La escritora norteamericana Otessa Mosfegh PENGUIN RANDOM

De momento, el audiovisual ha venido en mi ayuda con la adaptación cinematográfica de la segunda novela de la señora Mosfegh, recién colgada en Sky Showtime y dirigida por William Oldroyd, que les recomiendo fervorosamente, pues es fiel al texto original (en el guion ha colaborado la propia escritora) y cuenta con dos protagonistas en estado de gracia, la neozelandesa Thomasin McKenzie (a la que pudimos ver en la tan prometedora como fallida Last night in Soho) y la norteamericana Anne Hathaway. La película es, aún más que la novela, un mano a mano entre ellas dos, la infeliz de pueblo y la (aparentemente) cosmopolita psicóloga que viene a poner su asqueroso mundo patas arriba, propiciando un conato de relación homosexual que se resuelve de la peor y más inesperada manera posible (no me hagan incurrir en el spoiler).

A tiros con el vecindario

Ambientada, como la novela, a principios de los años 60, Eileen muestra a veces las hechuras de un film de Douglas Sirk, con su fotografía antañona, su vestuario impecable y sus canciones de la época cuidadosamente escogidas. Podría haber sido una historia de lesbianas más, pero un quiebro de guion conduce la trama hasta un crimen del que solo se pueden esperar ulteriores desgracias. Desgracias muy discretas, por otra parte, aunque sirvan para que la pobre Eileen se haga la ilusión de que su vida va a mejorar, como queda claro en el final seudo feliz que no es, de hecho, más que el comienzo de una desdicha definitiva.

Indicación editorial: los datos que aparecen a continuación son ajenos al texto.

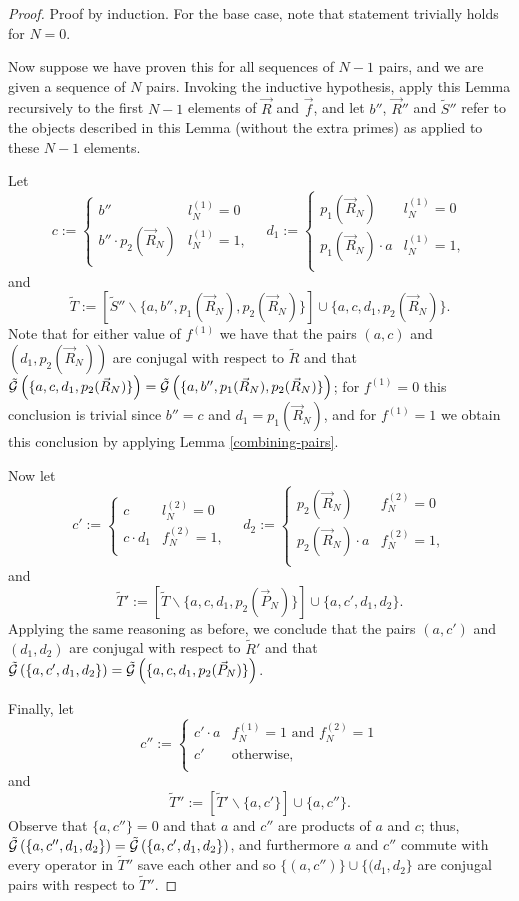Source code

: \documentclass[twocolumn,showpacs,preprintnumbers,amsmath,amssymb,nofootinbib,pra,floatfix]{revtex4-1}
\newcommand{\lst}{\vec}
\newcommand{\set}{\tilde}
\newcommand{\genfun}{\tilde{\mathcal{G}}}
\begin{document}
\begin{proof}
Proof by induction.  For the base case, note that statement trivially holds for $N=0$.

Now suppose we have proven this for all sequences of $N-1$ pairs, and we are given a sequence of $N$ pairs.  Invoking the inductive hypothesis, apply this Lemma recursively to the first $N-1$ elements of $\lst R$ and $\lst f$, and let $b''$, $\lst R''$ and $\set S''$ refer to the objects described in this Lemma (without the extra primes) as applied to these $N-1$ elements.

Let
$$
c := 
\begin{cases}
b'' & l^{(1)}_N = 0\\
b'' \cdot p_2(\lst R_N)  &  l^{(1)}_N = 1,\\
\end{cases}
\quad
d_1 :=
\begin{cases}
p_1(\lst R_N) & l^{(1)}_N = 0\\
p_1(\lst R_N) \cdot a &  l^{(1)}_N = 1,\\
\end{cases}
$$
and
$$\set T := \left[\set S''\backslash\{a,b'',p_1(\lst R_N),p_2(\lst R_N)\}\right]\cup \{a,c,d_1,p_2(\lst R_N)\}.$$
Note that for either value of $f^{(1)}$ we have that the pairs $(a,c)$ and $(d_1,p_2(\lst R_N))$ are conjugal with respect to $\set R$ and that $\genfun\paren{\{a,c,d_1,p_2(\lst R_N)\}}=\genfun\paren{\{a,b'',p_1(\lst R_N),p_2(\lst R_N)\}}$; for $f^{(1)}=0$ this conclusion is trivial since $b''=c$ and $d_1=p_1(\lst R_N)$, and for $f^{(1)}=1$ we obtain this conclusion by applying Lemma \ref{combining-pairs}.

Now let
$$
c' := 
\begin{cases}
c & l^{(2)}_N = 0\\
c \cdot d_1  &  f^{(2)}_N = 1,\\
\end{cases}
\quad
d_2 :=
\begin{cases}
p_2(\lst R_N) & f^{(2)}_N = 0\\
p_2(\lst R_N) \cdot a &  f^{(2)}_N = 1,\\
\end{cases}
$$
and
$$\set T' := \left[\set T\backslash\{a,c,d_1,p_2(\lst P_N)\}\right]\cup \{a,c',d_1,d_2\}.$$
Applying the same reasoning as before, we conclude that the pairs $(a,c')$ and $(d_1,d_2)$ are conjugal with respect to $\set R'$ and that $\genfun\paren{\{a,c',d_1,d_2\}}=\genfun\paren{\{a,c,d_1,p_2(\lst P_N)\}}$.

Finally, let
$$c'' :=
\begin{cases}
c' \cdot a & f^{(1)}_N = 1 \,\,\text{and}\,\, f^{(2)}_N = 1 \\
c' & \text{otherwise},\\
\end{cases}
$$
and
$$
\set T'':=
\left[\set T'\backslash\{a,c'\}\right]\cup \{a,c''\}.
$$
Observe that $\{a,c''\}=0$ and that $a$ and $c''$ are products of $a$ and $c$;  thus, $\genfun\paren{\{a,c'',d_1,d_2\}}=\genfun\paren{\{a,c',d_1,d_2\}}$, and furthermore $a$ and $c''$ commute with every operator in $\set T''$ save each other and so $\{(a,c'')\} \cup \{(d_1,d_2\}$ are conjugal pairs with respect to $\set T''$.


\end{proof}
\end{document}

No suceden grandes cosas en la película del señor Oldroyd (para genuinos dramones, ver su Lady Macbeth), como tampoco sucedían en el libro de Otessa Mosfegh. Aquí las cosas funcionan por acumulación: el padre alcohólico y ex policía que se lía a tiros con el vecindario cuando no está humillando a la pobre Eileen, la hermana que se casó y no volvió a ser vista por el pueblo, el recluso que ha matado a puñaladas a su padre y que no abre la boca al respecto, aunque acabaremos descubriendo los motivos de su ensañamiento, la amiga inesperada que no se sabe muy bien de donde viene, a donde va y qué pretende, pero que le aportará a Eileen esperanza y dolor y una ruina moral más o menos demorada…Como bien sabían Welles, Hitchcock o Truffaut es más fácil fabricar una buena película a partir de un texto mediocre que recurriendo a uno más que notable. William Oldroyd ha aprobado con nota la adaptación de Eileen, gracias en gran parte al trabajo impecable de Hathaway y, sobre todo, McKenzie. Hasta el punto de que quienes no hayan leído el libro de Otessa Mosfegh pueden ahorrárselo viendo esta adaptación ejemplar, tan extraña y conmovedora como el original.